Lily'nin zihni anında boşaldı.
Jay'in bölgesine bir daha asla adım atmamaya yemin etmişti. Ne yazık ki, hayatın sana neler getireceğini asla bilemezsin!
Belki Jay onu hatırlamayacaktı?
Lily kendini iyimser bir şekilde ikna etti ve tüm cesaretini toplayarak Grand Asia Hastanesi'ne gitmeye karar verdi. Ertesi gün.

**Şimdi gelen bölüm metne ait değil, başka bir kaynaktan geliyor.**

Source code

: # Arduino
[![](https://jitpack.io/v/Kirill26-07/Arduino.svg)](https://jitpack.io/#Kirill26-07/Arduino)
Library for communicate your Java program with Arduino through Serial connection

Lily, ekstra bir önlem olarak her zamanki hanımefendi görünümünü bir kenara bırakıp daha punk bir tarza yöneldi.
Saçlarını rastalara dönüştürdü ve yüzünü modaya uygun makyajla boyadı - siyah göz farları ve koyu kırmızı ruj. Üstüne üstlük, Grand Asia Hastanesi'ne taksiye binmeden önce komik yuvarlak çerçeveli güneş gözlüklerini taktı.
Lily annesinin dosyasını görevli doktora teslim ettiğinde, doktor Lily'nin bakışlarını kaçırdı ve faresini yavaşça hareket ettirdi...
Jay'in cep telefonuna anında bir bildirim geldi ve hemen açtı.
Telefon ekranındaki mesajı okuyunca çekici ve büyüleyici dudakları şeytani bir sırıtışa dönüştü.
"Lily, kaçabilirsin ama saklanamazsın!"